THE PROBLEM: Copy exactly the lines that run from the one containing "- study the" through the end of the entries, both ends included.

==============================

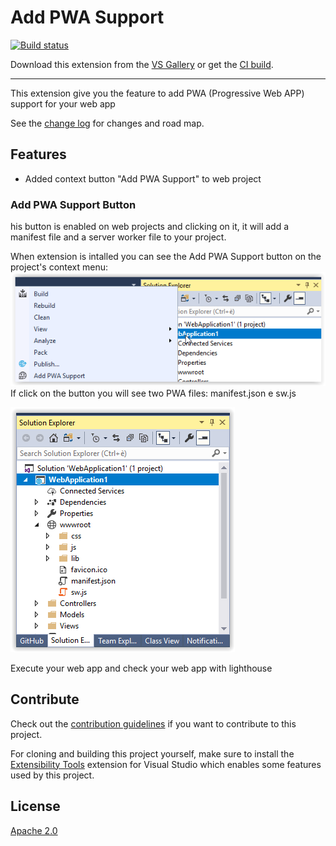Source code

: # Add PWA Support

<!-- Replace this badge with your own-->
[![Build status](https://ci.appveyor.com/api/projects/status/hv6uyc059rqbc6fj?svg=true)](https://ci.appveyor.com/project/congiuluc/addpwasupport)

<!-- Update the VS Gallery link after you upload the VSIX-->
Download this extension from the [VS Gallery](https://marketplace.visualstudio.com/items?itemName=congiuluc.addpwasupport)
or get the [CI build](http://vsixgallery.com/extension/c140d5d7-6be7-41da-a3b4-785f479b825e/).

---------------------------------------

This extension give you the feature to add PWA (Progressive Web APP) support for your web app 

See the [change log](CHANGELOG.md) for changes and road map.

## Features

- Added context button "Add PWA Support" to web project

### Add PWA Support Button
his button is enabled on web projects and clicking on it, it will add a manifest file and a server worker file to your project.

When extension is intalled you can see the Add PWA Support button on the project's context menu:
![Context Menu](screenshots/NewMenuItem.PNG)
If click on the button you will see two PWA files: manifest.json e sw.js

![New Files](screenshots/SolutionAfter.PNG)

Execute your web app and check your web app with lighthouse


## Contribute
Check out the [contribution guidelines](CONTRIBUTING.md)
if you want to contribute to this project.

For cloning and building this project yourself, make sure
to install the
[Extensibility Tools](https://marketplace.visualstudio.com/items?itemName=MadsKristensen.ExtensibilityTools)
extension for Visual Studio which enables some features
used by this project.

## License
[Apache 2.0](LICENSE)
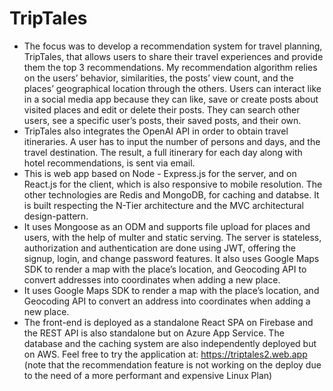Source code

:# TripTales
- The focus was to develop a recommendation system for travel planning, TripTales, that allows users to share their travel experiences and provide them the top 3 recommendations. My recommendation algorithm relies on the users’ behavior, similarities, the posts’ view count, and the places’ geographical location through the others. Users can interact like in a social media app because they can like, save or create posts about visited places and edit or delete their posts. They can search other users, see a specific user’s posts, their saved posts, and their own.
- TripTales also integrates the OpenAI API in order to obtain travel itineraries. A user has to input the number of persons and days, and the travel destination. The result, a full itinerary for each day along with hotel recommendations, is sent via email.
- This is web app based on Node - Express.js for the server, and on React.js for the client, which is also responsive to mobile resolution. The other technologies are Redis and MongoDB, for caching and databse. It is built respecting the N-Tier architecture and the MVC architectural design-pattern.
- It uses Mongoose as an ODM and supports file upload for places and users, with the help of multer and static serving. The server is stateless, authorization and authentication are done using JWT, offering the signup, login, and change password features. It also uses Google Maps SDK to render a map with the place’s location, and Geocoding API to convert addresses into coordinates when adding a new place.
- It uses Google Maps SDK to render a map with the place’s location, and Geocoding API to convert an address into coordinates when adding a new place.
- The front-end is deployed as a standalone React SPA on Firebase and the REST API is also standalone but on Azure App Service. The database and the caching system are also independently deployed but on AWS. Feel free to try the application at: https://triptales2.web.app (note that the recommendation feature is not working on the deploy due to the need of a more performant and expensive Linux Plan)
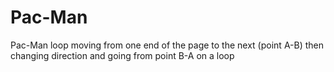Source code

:# Pac-Man
Pac-Man loop moving from one end of the page to the next (point A-B) then changing direction and going from point B-A on a loop
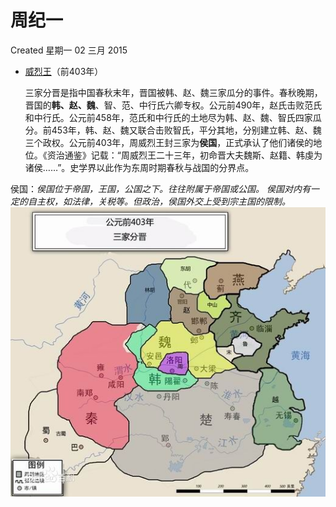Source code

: # 周纪一
Created 星期一 02 三月 2015



* [威烈王](./%E6%98%A5%E7%A7%8B.markdown)（前403年）

  三家分晋是指中国春秋末年，晋国被韩、赵、魏三家瓜分的事件。春秋晚期，晋国的**韩、赵、魏**、智、范、中行氏六卿专权。公元前490年，赵氏击败范氏和中行氏。公元前458年，范氏和中行氏的土地尽为韩、赵、魏、智氏四家瓜分。前453年，韩、赵、魏又联合击败智氏，平分其地，分别建立韩、赵、魏三个政权。公元前403年，周威烈王封三家为**侯国**，正式承认了他们诸侯的地位。《资治通鉴》记载：“周威烈王二十三年，初命晋大夫魏斯、赵籍、韩虔为诸侯……”。史学界以此作为东周时期春秋与战国的分界点。

侯国：*侯国位于帝国，王国，公国之下。往往附属于帝国或公国。*
*侯国对内有一定的自主权，如法律，关税等。但政治，侯国外交上受到宗主国的限制。*
![](./%E5%91%A8%E7%BA%AA%E4%B8%80/pasted_image.png)



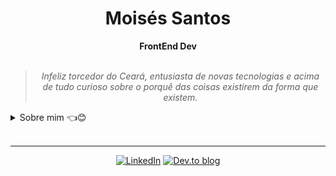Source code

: <h1 align="center"> Moisés Santos </h1>
    
<div align="center">
<b>FrontEnd Dev</b>
<br>
<br>

<blockquote>
    <p><i>
     Infeliz torcedor do Ceará, entusiasta de novas tecnologias e acima de tudo curioso sobre o porquê das coisas existirem da forma que existem.
    </i></p>
</blockquote>
</div>

<details closed>
<summary>Sobre mim 👈😊</summary>

---

<div align="right" style="margin:auto">
     <a href="https://github.com/mbarbosasan">
        <img height='100%'
             src="https://github-readme-stats.vercel.app/api/top-langs/?username=mbarbosasan&langs_count=6&hide_border=true&layout=compact&show_icons=true&line_height=24&theme=transparent&title_color=4a86d1&custom_title=Minhas%20linguagens%20favoritas"
             alt="Linguagens mais utilizadas"
             align="right">
    </a>
</div>

Opa, Eu sou o Moisés! :wave:😊

Estou sempre praticando/lendo coisas novas, não apenas sobre tecnologia, mas também sobre filosofia e história especialmente, além disso também gosto bastante de escrever sobre experiências pessoais e pensamentos, tenho começado a escrever e expor em algum lugar através do [Dev.to]([url](https://dev.to/mbarbosasan/)) e você pode acompanhar por lá.

No meu tempo livre gosto bastante de jogar, apesar de não ter mais tanto tempo assim, além de Distopias, é sempre um assunto que gosto de discutir.

Atualmente eu tenho como minha especialidade no FrontEnd com JavaScript/Typescript e Angular, mas tenho conhecimentos que considero bastante sólidos no BackEnd com Java e Spring Boot, além disso também venho me aventurando recentemente com Microfrontends com SingleSPA e DevOps através da criação de containers com Docker.

Estou trabalhando atualmente na IBM como Application Developer com especialidade em FrontEnd com Angular.

</details>

<br/>

---

<div align="center">

[![LinkedIn](https://img.shields.io/badge/linkedin-%230077B5.svg?style=for-the-badge&logo=linkedin&logoColor=white)](https://www.linkedin.com/in/mbarbosasan/)
[![Dev.to blog](https://img.shields.io/badge/dev.to-0A0A0A?style=for-the-badge&logo=dev.to&logoColor=white)](https://dev.to/mbarbosasan)

</div>
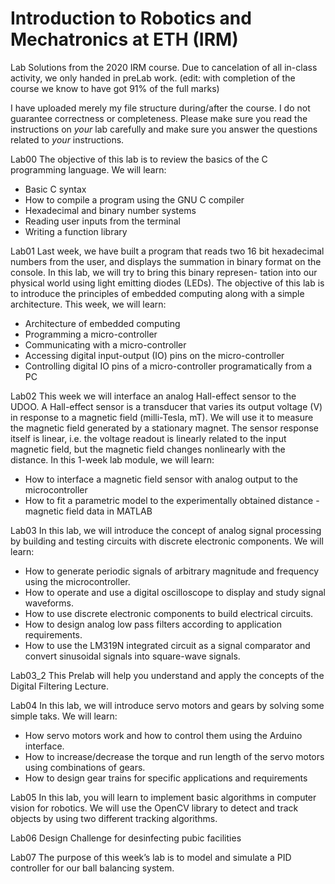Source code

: # Introduction to Robotics and Mechatronics at ETH (IRM)
Lab Solutions from the 2020 IRM course. Due to cancelation of all in-class activity, we only handed in preLab work.
(edit: with completion of the course we know to have got 91% of the full marks)

I have uploaded merely my file structure during/after the course. I do not guarantee correctness or completeness. Please make sure you read the instructions on *your* lab carefully and make sure you answer the questions related to *your* instructions.

Lab00
The objective of this lab is to review the basics of the C programming language. We will learn:
* Basic C syntax
* How to compile a program using the GNU C compiler
* Hexadecimal and binary number systems
* Reading user inputs from the terminal
* Writing a function library

Lab01
Last week, we have built a program that reads two 16 bit hexadecimal numbers from the user, and
displays the summation in binary format on the console. In this lab, we will try to bring this binary represen-
tation into our physical world using light emitting diodes (LEDs). The objective of this lab is to introduce
the principles of embedded computing along with a simple architecture. This week, we will learn:
* Architecture of embedded computing
* Programming a micro-controller
* Communicating with a micro-controller
* Accessing digital input-output (IO) pins on the micro-controller
* Controlling digital IO pins of a micro-controller programatically from a PC

Lab02
This week we will interface an analog Hall-effect sensor to the UDOO. A Hall-effect sensor is a
transducer that varies its output voltage (V) in response to a magnetic field (milli-Tesla, mT). We will use
it to measure the magnetic field generated by a stationary magnet. The sensor response itself is linear, i.e.
the voltage readout is linearly related to the input magnetic field, but the magnetic field changes nonlinearly
with the distance. In this 1-week lab module, we will learn:
* How to interface a magnetic field sensor with analog output to the microcontroller
* How to fit a parametric model to the experimentally obtained distance - magnetic field data in MATLAB

Lab03
In this lab, we will introduce the concept of analog signal processing by building and testing circuits
with discrete electronic components.
We will learn:
* How to generate periodic signals of arbitrary magnitude and frequency using the microcontroller.
* How to operate and use a digital oscilloscope to display and study signal waveforms.
* How to use discrete electronic components to build electrical circuits.
* How to design analog low pass filters according to application requirements.
* How to use the LM319N integrated circuit as a signal comparator and convert sinusoidal signals into
square-wave signals.

Lab03_2
This Prelab will help you understand and apply the concepts of the Digital Filtering Lecture.

Lab04
In this lab, we will introduce servo motors and gears by solving some simple taks. We will learn:
* How servo motors work and how to control them using the Arduino interface.
* How to increase/decrease the torque and run length of the servo motors using combinations of gears.
* How to design gear trains for specific applications and requirements

Lab05
In this lab, you will learn to implement basic algorithms in computer vision for robotics. We will use
the OpenCV library to detect and track objects by using two different tracking algorithms.

Lab06
Design Challenge for desinfecting pubic facilities

Lab07
The purpose of this week’s lab is to model and simulate a PID controller for our ball balancing system.
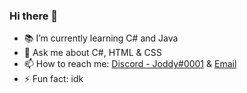 ### Hi there 👋

- 📚 I’m currently learning C# and Java
- 💬 Ask me about C#, HTML & CSS
- 📫 How to reach me: [Discord - Joddy#0001](https://discord.com/users/349187806050123787) & [Email](mailto:me@joddy.dev)
- ⚡ Fun fact: idk


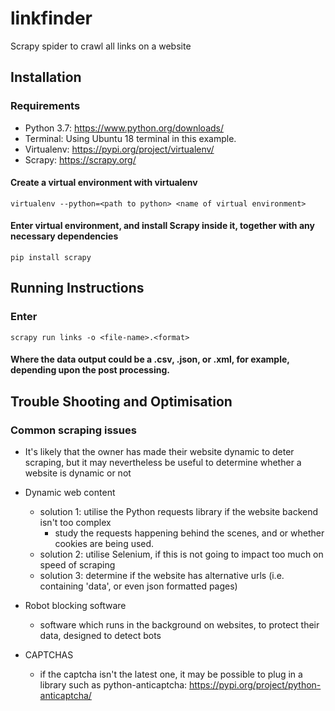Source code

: # linkfinder
Scrapy spider to crawl all links on a website


## Installation

### Requirements
- Python 3.7: https://www.python.org/downloads/
- Terminal: Using Ubuntu 18 terminal in this example. 
- Virtualenv: https://pypi.org/project/virtualenv/
- Scrapy: https://scrapy.org/

#### Create a virtual environment with virtualenv
`virtualenv --python=<path to python> <name of virtual environment>`

#### Enter virtual environment, and install Scrapy inside it, together with any necessary dependencies
`pip install scrapy`

## Running Instructions

### Enter 

`scrapy run links -o <file-name>.<format>`

#### Where the data output could be a .csv, .json, or .xml, for example, depending upon the post processing.


## Trouble Shooting and Optimisation

### Common scraping issues

- It's likely that the owner has made their website dynamic to deter scraping, but it may nevertheless be useful to determine whether a website is dynamic or not
- Dynamic web content
    - solution 1: utilise the Python requests library if the website backend isn't too complex
        - study the requests happening behind the scenes, and or whether cookies are being used. 
    - solution 2: utilise Selenium, if this is not going to impact too much  on speed of scraping
    - solution 3: determine if the website has alternative urls (i.e. containing 'data', or even json formatted pages)

- Robot blocking software
    - software which runs in the background on websites, to protect their data, designed to detect bots
    
- CAPTCHAS
    - if the captcha isn't the latest one, it may be possible to plug in a library such as python-anticaptcha: https://pypi.org/project/python-anticaptcha/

==============================

TASK OUTPUT:
        - study the requests happening behind the scenes, and or whether cookies are being used. 
    - solution 2: utilise Selenium, if this is not going to impact too much  on speed of scraping
    - solution 3: determine if the website has alternative urls (i.e. containing 'data', or even json formatted pages)

- Robot blocking software
    - software which runs in the background on websites, to protect their data, designed to detect bots
    
- CAPTCHAS
    - if the captcha isn't the latest one, it may be possible to plug in a library such as python-anticaptcha: https://pypi.org/project/python-anticaptcha/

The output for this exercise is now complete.